Five Things I Wish Somebody Would Have Told Me When I Started My Journey as CEO
I’ve been at this gig for more than nine years already, and during this time, I enjoyed some success, but also made many errors. Optimove's CEO shares the big things he wishes a wise friend would have told him in the beginning
You don’t cry over spilt milk, right? What was done cannot be undone. The best approach for me is to look back and try to learn as much as I can. I ask myself various questions that will help me better prepare for similar situations. What happened there? Was I standing too close to the milk carton? Was I inattentive, looking at my phone or at the newspapers on the counter? Or maybe I’ll start doubting my entire milk-purchasing habits. Is a jug safer than a carton? Is a box of OJ more harmless than a carton of milk? Maybe I should start my days drinking water, they say it’s healthier.

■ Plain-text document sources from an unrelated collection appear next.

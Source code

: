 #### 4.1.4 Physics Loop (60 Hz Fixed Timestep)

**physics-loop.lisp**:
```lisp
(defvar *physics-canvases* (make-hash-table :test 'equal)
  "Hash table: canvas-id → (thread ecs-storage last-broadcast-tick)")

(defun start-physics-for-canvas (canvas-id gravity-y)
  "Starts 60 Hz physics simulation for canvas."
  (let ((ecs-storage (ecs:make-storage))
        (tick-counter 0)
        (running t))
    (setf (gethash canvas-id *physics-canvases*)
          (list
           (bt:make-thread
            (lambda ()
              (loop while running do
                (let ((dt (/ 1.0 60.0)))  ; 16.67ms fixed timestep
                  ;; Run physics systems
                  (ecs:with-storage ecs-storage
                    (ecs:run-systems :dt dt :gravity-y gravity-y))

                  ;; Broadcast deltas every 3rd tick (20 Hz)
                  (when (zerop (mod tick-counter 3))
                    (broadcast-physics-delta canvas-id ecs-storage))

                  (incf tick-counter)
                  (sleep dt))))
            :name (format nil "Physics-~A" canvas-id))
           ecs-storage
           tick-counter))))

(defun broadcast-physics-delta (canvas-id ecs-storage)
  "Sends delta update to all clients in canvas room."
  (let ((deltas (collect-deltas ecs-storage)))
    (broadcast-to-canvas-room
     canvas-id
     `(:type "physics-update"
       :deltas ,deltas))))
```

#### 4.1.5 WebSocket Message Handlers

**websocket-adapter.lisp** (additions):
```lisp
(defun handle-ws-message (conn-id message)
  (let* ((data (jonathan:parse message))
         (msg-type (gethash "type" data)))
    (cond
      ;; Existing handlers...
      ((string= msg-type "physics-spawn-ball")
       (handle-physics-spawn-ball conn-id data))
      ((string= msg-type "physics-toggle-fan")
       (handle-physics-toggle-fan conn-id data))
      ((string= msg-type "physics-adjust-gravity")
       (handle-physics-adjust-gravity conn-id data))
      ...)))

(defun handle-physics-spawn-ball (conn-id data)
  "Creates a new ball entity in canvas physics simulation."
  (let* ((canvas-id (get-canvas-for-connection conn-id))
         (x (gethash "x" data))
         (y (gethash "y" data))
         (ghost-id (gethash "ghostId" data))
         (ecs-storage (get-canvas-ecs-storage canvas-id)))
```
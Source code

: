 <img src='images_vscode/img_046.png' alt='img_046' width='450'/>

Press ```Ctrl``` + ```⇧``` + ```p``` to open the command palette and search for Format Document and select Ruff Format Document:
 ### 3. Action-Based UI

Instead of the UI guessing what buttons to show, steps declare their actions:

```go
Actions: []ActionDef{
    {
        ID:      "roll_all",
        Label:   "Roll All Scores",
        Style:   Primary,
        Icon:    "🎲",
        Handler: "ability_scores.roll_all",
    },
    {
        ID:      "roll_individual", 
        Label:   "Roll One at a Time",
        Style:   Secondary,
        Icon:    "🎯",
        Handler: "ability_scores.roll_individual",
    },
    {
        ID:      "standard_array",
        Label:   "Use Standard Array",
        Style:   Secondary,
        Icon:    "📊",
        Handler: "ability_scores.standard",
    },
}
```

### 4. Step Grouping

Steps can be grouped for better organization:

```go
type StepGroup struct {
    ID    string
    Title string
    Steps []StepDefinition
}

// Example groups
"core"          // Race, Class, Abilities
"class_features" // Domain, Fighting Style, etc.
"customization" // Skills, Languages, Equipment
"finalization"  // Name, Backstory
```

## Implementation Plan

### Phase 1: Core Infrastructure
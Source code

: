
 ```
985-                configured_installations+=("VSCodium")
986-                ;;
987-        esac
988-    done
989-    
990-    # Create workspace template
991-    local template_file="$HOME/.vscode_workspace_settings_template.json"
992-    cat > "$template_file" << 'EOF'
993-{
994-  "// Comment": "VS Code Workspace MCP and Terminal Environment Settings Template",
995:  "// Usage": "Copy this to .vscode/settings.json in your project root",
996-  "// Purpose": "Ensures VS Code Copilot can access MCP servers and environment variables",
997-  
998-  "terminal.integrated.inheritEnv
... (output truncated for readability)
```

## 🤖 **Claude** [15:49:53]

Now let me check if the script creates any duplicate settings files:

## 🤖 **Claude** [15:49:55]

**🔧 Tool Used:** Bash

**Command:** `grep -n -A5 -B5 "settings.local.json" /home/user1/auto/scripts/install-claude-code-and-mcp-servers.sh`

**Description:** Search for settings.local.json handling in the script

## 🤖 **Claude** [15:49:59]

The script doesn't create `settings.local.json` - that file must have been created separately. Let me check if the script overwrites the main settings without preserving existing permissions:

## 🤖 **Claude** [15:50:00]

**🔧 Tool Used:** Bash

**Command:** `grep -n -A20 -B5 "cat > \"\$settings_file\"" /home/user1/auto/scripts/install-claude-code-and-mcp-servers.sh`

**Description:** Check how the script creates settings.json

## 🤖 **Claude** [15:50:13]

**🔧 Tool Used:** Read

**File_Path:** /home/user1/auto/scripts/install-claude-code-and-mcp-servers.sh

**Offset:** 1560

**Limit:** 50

Now, let’s say this carton of milk is the entire business model. You and I probably spilt our share of milk and never thought twice about it, but when it comes to more crucial decisions and choices we’ve made down the business road, we all wish we were better prepared, knew better, or had that fortune teller friend who guided us towards the right path.
I’ve served as the CEO of Optimove for more than 9 years now, and I’ve made a lot of mistakes during these years. In this piece, I’ll share 5 big things I wish a friend would have told me in the beginning. But before digging in, I want to point out something important – even if I had this friend who shared his good advice from the get-go, I would’ve probably ignored him and made these mistakes anyway…
Look for a co-founder who can be the CTO
My co-founder and I didn’t complete one another in a desirable way. At the time, my skills were more in sales, operations and marketing, and my co-founder held a PhD in algorithmic and machine learning. Both of us felt that we really needed that tech guy, someone who could run our technology strategy and make sure we have the best technology for our goals – a true CTO. We felt early on that our lack of a technological leader was a huge disadvantage.
The importance of MVP (Minimum Viable Product)
Let’s say you’re the one who came up with the idea of the first cell-phone. What do you do to demonstrate your vision? You take a brick, stick numbers on it, and try to sell it. Now that it’s out, you can go back to the drawing board and continue to plan. This is what we should have done with our product. The customers who purchase your early product version are the ones who will need it the most and will be the most forgiving about its flaws. Your early supporters (customers) will help you deliver a better product with their feedback. In hindsight, we should’ve launched our product way sooner than we did.
Hire the right person when expanding abroad
It’s simple: when expanding, you need to invest substantial time and care into hiring the right people to lead your foreign branches. I was going back and forth between two candidates, and I chose the more experienced applicant, even though something told me he wouldn’t fit into the company’s structure. I discovered quite quickly that it was a mistake and it held us back. I should have taken the other guy.
Move to the U.S. sooner
I think about this one often. What could have been and where could we be now if I had moved to New York, let’s say, two years before I did – in April 2016. But I wasn’t ready. Neither personally nor professionally. The company wasn’t ready. And you cannot hire people to build momentum for you. I’m trying to go easy on myself on this matter.
Bring in experienced talents at an earlier stage
We are already 9-years-old, and so many of our managers have been with us from the beginning. It’s one of my mottos – to trust the ones who follow you from the early stages, who believed in you and in the company, but it’s important to help them bring in new minds with a fresh perspective, who have a better look of things from the outside. As we grew, the people I hired in recent years really helped me and my ‘old’ managers work more efficiently and learn a lot.